Before long, she accepts speaking engagements so she can see Charlie in California. Instead of staying at a hotel, Tessa and Milton stay in Charlie and Wah’s house. Everything about Wah sets Tessa off — her hostessing, the way she mothers Htet, her feminine dress. She keeps it bottled up until, after months of friendship, she brutally, in front of all four of them, accuses Wah of being “an insult to womankind.”


This is no spoiler — in fact, that outburst happens on page one. The story that flows out from there flashes back so we can understand that incident, where it came from, and what happens next. It’s right up front so the reader knows, from the start, that Tessa is not to be trusted.

In Los Angeles, Tessa finds Charlie and Wah’s neighborhood shabby, but she’s good at noticing its details. There’s a vacant Victorian on the corner, an elderly Japanese man next door, and a freeway she finds all too close. Wah has meticulously restored their modest bungalow but Tessa overlooks her work, not understanding its value.

As the couples’ orbits intertwine, their families do, too.
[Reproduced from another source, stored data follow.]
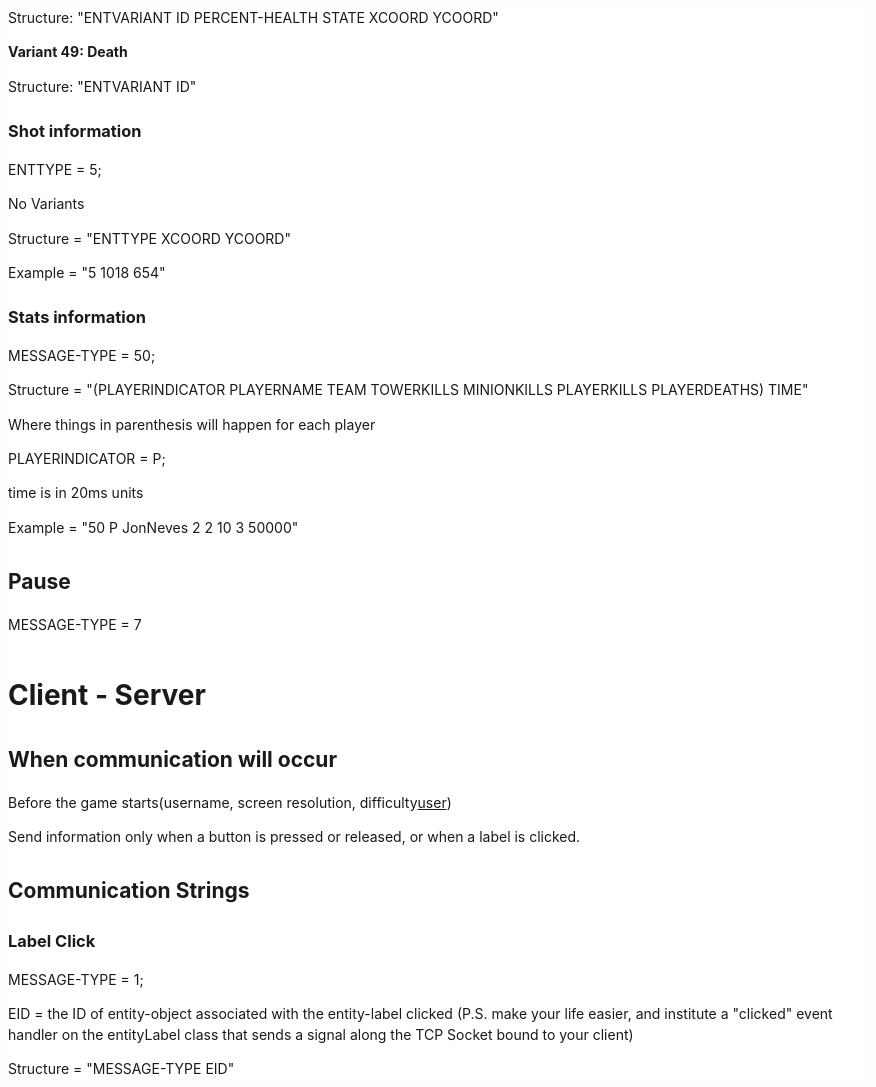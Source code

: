 Structure:  "ENTVARIANT ID PERCENT-HEALTH STATE XCOORD YCOORD"

**Variant 49: Death**

Structure:  "ENTVARIANT ID"

### Shot information ###

ENTTYPE = 5;

No Variants

Structure = "ENTTYPE XCOORD YCOORD"

Example =   "5 1018 654"

### Stats information ###

MESSAGE-TYPE = 50;

Structure = "(PLAYERINDICATOR PLAYERNAME TEAM TOWERKILLS MINIONKILLS PLAYERKILLS PLAYERDEATHS) TIME"

Where things in parenthesis will happen for each player

PLAYERINDICATOR = P;

time is in 20ms units

Example =   "50 P JonNeves 2 2 10 3 50000"

## Pause ##

MESSAGE-TYPE = 7

# Client - Server #


## When communication will occur ##

Before the game starts(username, screen resolution, difficulty[user](single.md))


Send information only when a button is pressed or released, or when a label is clicked.

## Communication Strings ##

### Label Click ###

MESSAGE-TYPE = 1;

EID = the ID of entity-object associated with the entity-label clicked (P.S. make your life easier, and institute a "clicked" event handler on the entityLabel class that sends a signal along the TCP Socket bound to your client)

Structure =  "MESSAGE-TYPE EID"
Tessa learns more about what Htet endured but is still cold to her. Meanwhile she tries to connect with her own daughter, Eleonore, but spins and overanalyzes and misunderstands. Eleonore and Charlie form a bond of their own.

But to the outside, the shape of the two families’ friendship seems unusual. Tessa sets up a lunch with a publishing colleague, whose skepticism over his take on Nietzsche is a hint that perhaps Charlie is not all that. And yet she continues to push, inviting him to join her at an important public event.


It is easier to understand Tessa’s actions if you imagine her as a male character in so many 1960s novels (by John Updike, Philip Roth), who destroy marriages without regret, who have no connection with their own children, who vocally prioritize their own desires above their loved ones and the greater community around them. Those characters were celebrated. Tessa is problematic.

The book is a little bit of a whodunnit — we learn at the beginning of chapter two that Wah winds up dead. What happened? Why is Tessa telling this story, and to whom?

With a narrator who is utterly convinced of her own rightness, there will be more twists and surprises. But those I can’t spoil. They’re too good.


By Charmaine Craig

Grove Press, 208 pp., $26

Carolyn Kellogg, former books editor of the LA Times, now lives in the Hudson Valley.